WHAT IS NEEDED: Leave out the pictures and reproduce all of the data exactly.

---------- DATA FOR THE TASK

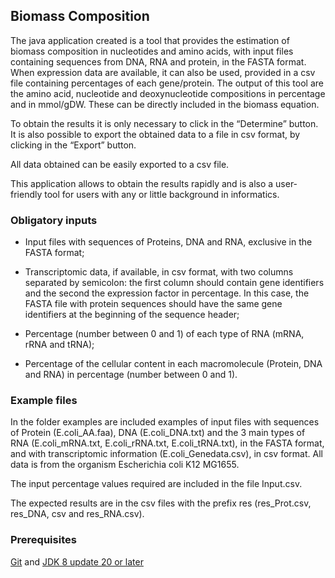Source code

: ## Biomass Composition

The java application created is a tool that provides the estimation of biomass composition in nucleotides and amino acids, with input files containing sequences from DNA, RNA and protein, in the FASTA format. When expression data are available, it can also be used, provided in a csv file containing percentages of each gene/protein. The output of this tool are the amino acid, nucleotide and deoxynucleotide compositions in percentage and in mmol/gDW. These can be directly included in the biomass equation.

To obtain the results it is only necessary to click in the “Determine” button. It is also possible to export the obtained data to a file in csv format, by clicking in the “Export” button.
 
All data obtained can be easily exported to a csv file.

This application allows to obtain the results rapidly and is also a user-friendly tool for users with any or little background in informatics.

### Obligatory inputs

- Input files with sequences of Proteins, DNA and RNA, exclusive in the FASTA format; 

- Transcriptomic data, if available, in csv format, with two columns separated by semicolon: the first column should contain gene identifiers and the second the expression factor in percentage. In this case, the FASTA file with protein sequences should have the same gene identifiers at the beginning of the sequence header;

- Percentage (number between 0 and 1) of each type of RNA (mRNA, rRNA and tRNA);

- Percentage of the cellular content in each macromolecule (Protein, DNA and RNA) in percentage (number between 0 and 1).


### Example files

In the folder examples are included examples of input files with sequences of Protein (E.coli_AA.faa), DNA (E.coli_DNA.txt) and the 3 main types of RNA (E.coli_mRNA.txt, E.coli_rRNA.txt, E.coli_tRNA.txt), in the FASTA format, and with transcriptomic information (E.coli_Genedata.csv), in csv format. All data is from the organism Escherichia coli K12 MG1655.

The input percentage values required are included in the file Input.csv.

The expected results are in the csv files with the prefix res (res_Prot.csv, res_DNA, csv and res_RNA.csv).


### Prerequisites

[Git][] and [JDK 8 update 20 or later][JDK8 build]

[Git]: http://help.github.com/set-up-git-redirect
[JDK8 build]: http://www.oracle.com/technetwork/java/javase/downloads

--------------------

SOLVED PROBLEM:
Source code

: ## Biomass Composition

The java application created is a tool that provides the estimation of biomass composition in nucleotides and amino acids, with input files containing sequences from DNA, RNA and protein, in the FASTA format. When expression data are available, it can also be used, provided in a csv file containing percentages of each gene/protein. The output of this tool are the amino acid, nucleotide and deoxynucleotide compositions in percentage and in mmol/gDW. These can be directly included in the biomass equation.

To obtain the results it is only necessary to click in the “Determine” button. It is also possible to export the obtained data to a file in csv format, by clicking in the “Export” button.
 
All data obtained can be easily exported to a csv file.

This application allows to obtain the results rapidly and is also a user-friendly tool for users with any or little background in informatics.

### Obligatory inputs

- Input files with sequences of Proteins, DNA and RNA, exclusive in the FASTA format; 

- Transcriptomic data, if available, in csv format, with two columns separated by semicolon: the first column should contain gene identifiers and the second the expression factor in percentage. In this case, the FASTA file with protein sequences should have the same gene identifiers at the beginning of the sequence header;

- Percentage (number between 0 and 1) of each type of RNA (mRNA, rRNA and tRNA);

- Percentage of the cellular content in each macromolecule (Protein, DNA and RNA) in percentage (number between 0 and 1).


### Example files

In the folder examples are included examples of input files with sequences of Protein (E.coli_AA.faa), DNA (E.coli_DNA.txt) and the 3 main types of RNA (E.coli_mRNA.txt, E.coli_rRNA.txt, E.coli_tRNA.txt), in the FASTA format, and with transcriptomic information (E.coli_Genedata.csv), in csv format. All data is from the organism Escherichia coli K12 MG1655.

The input percentage values required are included in the file Input.csv.

The expected results are in the csv files with the prefix res (res_Prot.csv, res_DNA, csv and res_RNA.csv).


### Prerequisites

[Git][] and [JDK 8 update 20 or later][JDK8 build]

[Git]: http://help.github.com/set-up-git-redirect
[JDK8 build]: http://www.oracle.com/technetwork/java/javase/downloads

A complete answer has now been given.